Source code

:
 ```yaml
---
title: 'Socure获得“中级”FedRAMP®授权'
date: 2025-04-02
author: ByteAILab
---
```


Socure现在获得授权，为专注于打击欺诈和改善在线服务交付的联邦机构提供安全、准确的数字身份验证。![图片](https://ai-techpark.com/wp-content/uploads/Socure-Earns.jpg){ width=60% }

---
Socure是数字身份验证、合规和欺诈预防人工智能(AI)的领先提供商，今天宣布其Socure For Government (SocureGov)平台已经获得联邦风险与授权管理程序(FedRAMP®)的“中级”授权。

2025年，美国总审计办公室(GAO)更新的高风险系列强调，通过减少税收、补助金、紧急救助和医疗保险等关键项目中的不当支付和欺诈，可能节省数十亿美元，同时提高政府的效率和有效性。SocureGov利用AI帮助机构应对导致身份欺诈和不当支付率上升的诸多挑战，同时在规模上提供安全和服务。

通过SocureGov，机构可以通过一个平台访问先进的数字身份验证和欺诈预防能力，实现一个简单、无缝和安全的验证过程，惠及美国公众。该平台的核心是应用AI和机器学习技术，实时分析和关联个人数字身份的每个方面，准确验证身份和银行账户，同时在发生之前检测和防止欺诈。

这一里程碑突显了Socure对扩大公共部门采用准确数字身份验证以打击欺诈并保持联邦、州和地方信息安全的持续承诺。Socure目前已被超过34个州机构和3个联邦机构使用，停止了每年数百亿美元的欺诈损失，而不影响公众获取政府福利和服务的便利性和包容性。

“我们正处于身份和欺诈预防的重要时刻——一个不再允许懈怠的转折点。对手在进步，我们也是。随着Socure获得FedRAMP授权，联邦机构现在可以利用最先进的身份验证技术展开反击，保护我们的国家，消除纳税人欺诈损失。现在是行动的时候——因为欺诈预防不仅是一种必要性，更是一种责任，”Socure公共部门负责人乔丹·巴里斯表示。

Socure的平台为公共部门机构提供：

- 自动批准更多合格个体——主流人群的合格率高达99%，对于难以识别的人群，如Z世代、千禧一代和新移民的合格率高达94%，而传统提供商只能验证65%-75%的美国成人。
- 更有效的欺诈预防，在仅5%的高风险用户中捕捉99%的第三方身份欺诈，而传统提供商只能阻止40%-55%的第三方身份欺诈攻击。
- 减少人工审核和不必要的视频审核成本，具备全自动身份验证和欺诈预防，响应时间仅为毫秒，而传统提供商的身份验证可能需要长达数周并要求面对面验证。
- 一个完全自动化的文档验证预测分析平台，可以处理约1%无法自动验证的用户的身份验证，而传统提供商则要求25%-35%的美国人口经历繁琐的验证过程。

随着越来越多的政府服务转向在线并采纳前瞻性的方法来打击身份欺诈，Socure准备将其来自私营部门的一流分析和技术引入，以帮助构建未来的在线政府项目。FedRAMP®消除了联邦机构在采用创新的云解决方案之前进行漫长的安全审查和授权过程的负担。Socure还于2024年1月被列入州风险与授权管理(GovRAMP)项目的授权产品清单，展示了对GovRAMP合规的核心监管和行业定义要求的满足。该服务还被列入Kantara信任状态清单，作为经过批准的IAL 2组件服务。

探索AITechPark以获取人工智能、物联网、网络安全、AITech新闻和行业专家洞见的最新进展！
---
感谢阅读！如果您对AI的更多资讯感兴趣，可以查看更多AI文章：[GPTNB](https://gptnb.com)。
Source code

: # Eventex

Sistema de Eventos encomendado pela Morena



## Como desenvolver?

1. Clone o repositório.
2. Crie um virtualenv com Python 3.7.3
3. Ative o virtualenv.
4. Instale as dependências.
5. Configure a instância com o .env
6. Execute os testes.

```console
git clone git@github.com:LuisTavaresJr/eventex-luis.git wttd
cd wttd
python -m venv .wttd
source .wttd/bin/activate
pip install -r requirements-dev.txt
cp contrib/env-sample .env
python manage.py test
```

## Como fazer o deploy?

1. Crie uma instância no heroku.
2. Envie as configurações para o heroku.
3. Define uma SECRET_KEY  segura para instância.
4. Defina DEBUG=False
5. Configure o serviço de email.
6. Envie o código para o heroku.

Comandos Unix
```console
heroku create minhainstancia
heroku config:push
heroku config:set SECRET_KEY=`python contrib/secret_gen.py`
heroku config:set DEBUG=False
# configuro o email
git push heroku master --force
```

----------

With "Como" as the string to find, copy every line of the records that holds it.

* [Task output]:
## Como desenvolver?
## Como fazer o deploy?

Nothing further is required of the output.